The data may or may not contain delimiters
The amount of data between two delimiters is random and can be very small (0) or very large (virtually ∞)
The data will/may never be complete, and must be processed as soon as available (e.g. redirected stdout from a long running application)

It is possible today to have something like that:

if (!reader.TryReadToAny(out ReadOnlySequence<byte> readSequence, delimiters, false))
{
    readSequence = reader.Sequence.Slice(reader.Position, buffer.End);
    reader.Advance(reader.Remaining);
}

Or something like that:

if (!reader.TryReadToAny(out ReadOnlySequence<byte> readSequence, delimiters, false))
{
    readSequence = reader.Sequence.Slice(reader.Position, buffer.End);
    // "Skip" to the end.
    reader = new SequenceReader<byte>(reader.Sequence.Slice(buffer.End, buffer.End));
}

However, both these options come with their own problems:

The first option relies on SequenceReader<T>.Advance, which will enumerate every remaining segment once. This is pointless and wasteful if the desired result is simply to jump to the end, and also redundant because it has already been done by the call to SequenceReader<T>.TryReadToAny.
The second option simply creates a new reader. Though not perfect, this is probably more efficient, but not very straightforward.
Both options require manual interaction with the original ReadOnlySequence<byte>, while that may not have been required in the first place.

In this case, an API such as SequenceReader<T>.ReadToAnyOrEnd would work, but it would still feel a bit clumsy to use, compared to other methods.
Plus, half of the desired feature can already be achieved from another method, so it would be better to provide only the other half if possible.

Hence this proposal about adding the ability to skip to the end of a sequence.

Proposed API

public ref partial struct SequenceReader<T> where T : unmanaged, IEquatable<T>
{
    // …
    public void AdvanceToEnd() { /* … */ }
    public ReadOnlySequence<T> ReadToEnd() { /* … */ }
    // …
}

Method AdvanceToEnd would simply update the internal state of the reader to the end of the sequence.
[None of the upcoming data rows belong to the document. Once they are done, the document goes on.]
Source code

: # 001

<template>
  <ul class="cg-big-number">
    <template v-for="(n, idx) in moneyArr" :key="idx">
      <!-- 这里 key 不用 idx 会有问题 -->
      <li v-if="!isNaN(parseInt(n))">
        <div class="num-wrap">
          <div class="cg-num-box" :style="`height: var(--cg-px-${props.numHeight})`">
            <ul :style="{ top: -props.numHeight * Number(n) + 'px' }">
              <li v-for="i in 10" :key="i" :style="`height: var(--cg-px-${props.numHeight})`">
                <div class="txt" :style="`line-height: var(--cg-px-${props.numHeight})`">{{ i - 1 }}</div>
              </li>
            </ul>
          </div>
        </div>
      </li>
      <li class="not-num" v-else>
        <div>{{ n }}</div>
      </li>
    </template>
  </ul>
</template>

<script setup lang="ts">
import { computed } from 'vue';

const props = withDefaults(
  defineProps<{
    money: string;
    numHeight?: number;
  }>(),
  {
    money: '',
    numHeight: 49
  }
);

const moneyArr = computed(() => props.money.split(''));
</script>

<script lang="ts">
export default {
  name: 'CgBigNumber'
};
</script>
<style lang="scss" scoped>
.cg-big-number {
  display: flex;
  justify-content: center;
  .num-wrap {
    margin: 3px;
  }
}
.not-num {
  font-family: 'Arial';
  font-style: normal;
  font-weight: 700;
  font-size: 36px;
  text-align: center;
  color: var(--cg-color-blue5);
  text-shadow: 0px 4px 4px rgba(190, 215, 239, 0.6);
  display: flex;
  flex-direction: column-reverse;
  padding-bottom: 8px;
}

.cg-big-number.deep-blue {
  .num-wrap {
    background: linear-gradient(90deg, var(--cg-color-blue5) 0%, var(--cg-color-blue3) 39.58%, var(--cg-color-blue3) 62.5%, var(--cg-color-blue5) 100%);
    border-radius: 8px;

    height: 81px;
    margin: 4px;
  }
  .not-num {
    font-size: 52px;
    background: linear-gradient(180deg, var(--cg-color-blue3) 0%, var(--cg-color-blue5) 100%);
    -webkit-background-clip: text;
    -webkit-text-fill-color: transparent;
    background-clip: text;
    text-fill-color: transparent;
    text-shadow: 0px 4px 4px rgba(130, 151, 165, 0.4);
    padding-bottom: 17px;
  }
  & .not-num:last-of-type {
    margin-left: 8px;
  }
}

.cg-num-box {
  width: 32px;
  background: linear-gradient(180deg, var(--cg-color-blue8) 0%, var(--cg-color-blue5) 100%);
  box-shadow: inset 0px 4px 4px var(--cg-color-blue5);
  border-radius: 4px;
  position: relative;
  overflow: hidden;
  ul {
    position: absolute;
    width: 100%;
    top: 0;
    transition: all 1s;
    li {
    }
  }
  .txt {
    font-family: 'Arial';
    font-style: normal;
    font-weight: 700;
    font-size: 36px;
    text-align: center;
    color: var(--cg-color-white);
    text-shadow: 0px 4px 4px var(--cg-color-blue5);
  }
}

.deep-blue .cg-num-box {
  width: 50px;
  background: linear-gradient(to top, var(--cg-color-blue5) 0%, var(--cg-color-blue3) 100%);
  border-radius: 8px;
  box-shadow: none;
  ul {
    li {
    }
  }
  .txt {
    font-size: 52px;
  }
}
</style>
Hopefully, no complex operation will be required here.

Method ReadToEnd would be pretty similar, but return the remaining part of the sequence before advancing to the end.

Example

Read the maximum amount of data until a delimiter:

if (!sequenceReader.TryReadToAny(out ReadOnlySequence<byte> readSequence, delimiters, false))
{
    readSequence = sequenceReader.ReadToEnd();
}

ProcessPartialData(readSequence);

pipeReader.AdvanceTo(sequenceReader.Position);

Skip to delimiter(s) or skip the sequence entirely:

if (!sequenceReader.TryAdvanceToAny(delimiters, false))
{
    sequenceReader.AdvanceToEnd();
}

pipeReader.AdvanceTo(sequenceReader.Position);

Questions

Should it be bool TryReadToEnd(out ReadOnlySequence<T> sequence) instead of ReadOnlySequence<T> ReadToEnd() ? (Returns false if the end has already been reached)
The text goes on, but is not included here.